November 6, 2010

My Father's Cancer Therapy

Going through my first round of chemotherapy has caused me to reflect on my father’s treatment for malignant melanoma and has increased my admiration of the fortitude my parents showed in going through it thirty years ago.

His disease began in a mole on his lower back that he ignored until it began to bleed. With the diagnosis of malignant melanoma, doctors removed a piece of his back about the size of a packet of cigarettes and hoped that the cancer had not spread farther from the site. Unfortunately, disease appeared in a lymph node under one arm, and he went to the M. D. Anderson Cancer Center for surgery that removed the regional lymph nodes and multiple moles on his chest and back. I’m not sure what prompted him to go to Houston for treatment, but I know his doctor, a well-respected Corpus Christi internist, was not particularly supportive.

Information about medical treatments was not widely available at the time, but as a graduate student at the University of Texas, I was able to obtain access to the Texas Medical Association’s medical library where I read all I could on melanoma and its treatment. I was very relieved when I learned that my father’s treatment plan matched the best I had gleaned from the research. He received two kinds of therapy—the chemotherapy drug dacarbazine (DTIC) and immunotherapy using Bacillus Calmette-Guerin (BCG).

DTIC is a highly emetic drug that causes over 90% of patients to become nauseated, and in the mid 70’s medicine’s ability control nausea was very limited. Nausea would begin shortly after the start of the IV and continue throughout the week. My father would return to the motel room where he would sleep and vomit, sleep and vomit. With repeated treatments anticipatory nausea is triggered by the sights and sounds of the treatment room before treatment even begins, and my father developed a deep-seated aversion to the “elevator music” he heard during treatment. His reaction to the music continued long after his treatment ended.

Melanoma cells can be recognized as foreign and be destroyed by the body’s immune system. BCG, a strain of the tuberculosis bacteria that does not cause the disease, is used to stimulate the immune system’s cellular component which is essential in killing the cells. At that time, treatment with BCG involved my mother scratching a tic-tac-toe frame (like the figure below) on my father’s skin with a needle dipped in a suspension of BCG.

The idea was that the BCG would cause a local infection, inflammation would set in, and immune cells would invade the area and kill the BCG. It was hoped that other immune cells would be stimulated to attack his melanoma cells.

The treatments went on for a number of months. The immune response was variable, and if I recall correctly, it diminished as the treatment advanced. I learned from my father that he spent the time between DTIC treatments dreading the trip back to Houston and I judged him to be “on the ragged edge” emotionally. I had seen some research suggesting that stress impacts the immune system, so I wondered if the stress of the DTIC was actually counter-productive. That is, the stress was so great that it interfered with the immune response, and it was the immune response that held the potential for a cure.

I knew my father would not tell his doctor how the treatments were affecting him, so I wrote to his doctor and told him about how my father’s time between treatments was spent in dread of the next treatment and about my concern that the DTIC might be limiting the effectiveness of the immune therapy.

A few days later, my father returned to Houston and passed out at the start of his treatment. The doctor cancelled the treatment, and he returned home with a tremendous sense of relief. Incidentally, his body’s reaction to the next BCG treatment was the strongest it had ever been, so maybe there was something to the idea that the stress of chemotherapy was limiting the effectiveness of the BCG.

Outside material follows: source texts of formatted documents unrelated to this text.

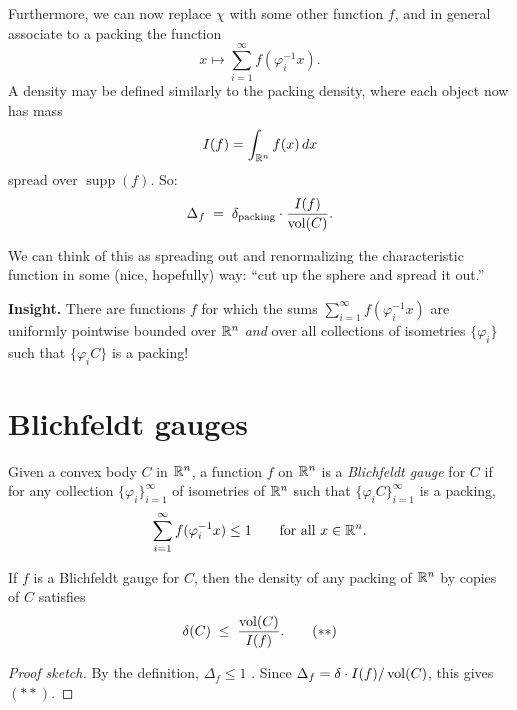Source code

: Furthermore, we can now replace $\chi$ with some other function $f$, and in general associate to a packing
the function
\[
x\longmapsto\sum_{i=1}^\infty f(\varphi_i^{-1}x).
\]
A density may be defined similarly to the packing density, where each object now has mass
\[
I(f)=\int_{\R^n}f(x)\,dx
\]
spread over $\operatorname{supp}(f)$. So:
\[
\Delta_f \;=\; \dens_{\text{packing}}\cdot\frac{I(f)}{\vol(C)}.
\]

We can think of this as spreading out and renormalizing the characteristic function in some (nice,
hopefully) way: ``cut up the sphere and spread it out.''

\textbf{Insight.} There are functions $f$ for which the sums $\sum_{i=1}^\infty f(\varphi_i^{-1}x)$ are
uniformly pointwise bounded over $\R^n$ \emph{and} over all collections of isometries $\{\varphi_i\}$ such
that $\{\varphi_iC\}$ is a packing!

\section{Blichfeldt gauges}\label{L2:sec:gauge}

\begin{definition}\label{L2:def:gauge}
Given a convex body $C$ in $\R^n$, a  function $f$ on $\R^n$ is a
\emph{Blichfeldt gauge} for $C$ if for any collection $\{\varphi_i\}_{i=1}^\infty$ of isometries of
$\R^n$ such that $\{\varphi_iC\}_{i=1}^\infty$ is a packing,
\[
\sum_{i=1}^\infty f(\varphi_i^{-1}x)\le 1 \qquad\text{for all } x\in\R^n.
\]
\end{definition}

\begin{lemma}\label{L2:lem:gauge}
If $f$ is a Blichfeldt gauge for $C$, then the density of any packing of $\R^n$ by copies of $C$ satisfies
\[
\dens(C)\;\le\;\frac{\vol(C)}{I(f)}. \tag{$**$}
\]
\end{lemma}

\begin{proof}[Proof sketch]
By the definition, $\Delta_f\le 1$ .
Since $\Delta_f=\dens\cdot I(f)/\vol(C)$, this gives $(**)$. 
\end{proof}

In reflection, I marvel at the stamina of my parents as they worked through the treatments. Would I persist with a treatment as debilitating as my father’s? Would Jana be able to scratch BCG frames in my trunk, arms, and legs? If I were not retired, would I be able to work productively between treatments. I’m two thirds of the way through my first cycle of chemo and feeling good except for a greater sense of fatigue than I expected. My father had to work. With my uncle and another man he ran my uncle’s drive in grocery (think Seven-Eleven). My father worked two rotating six-day workweeks—a 60-hour week followed by a 48-hour week. I could go to work today, if I had to, but I wonder how good I would be, and could I keep it up as many hours as he did? No doubt he was fatigued as well. My sympathy and admiration go out to all those cancer patients who must work and fight the side effects of chemotherapy at the same time.

By the way, the melanoma never returned. The success of the treatment and my father’s positive reports on his experience at M. D. Anderson changed his doctor’s attitude about the hospital so he was more inclined to send patients there for treatment.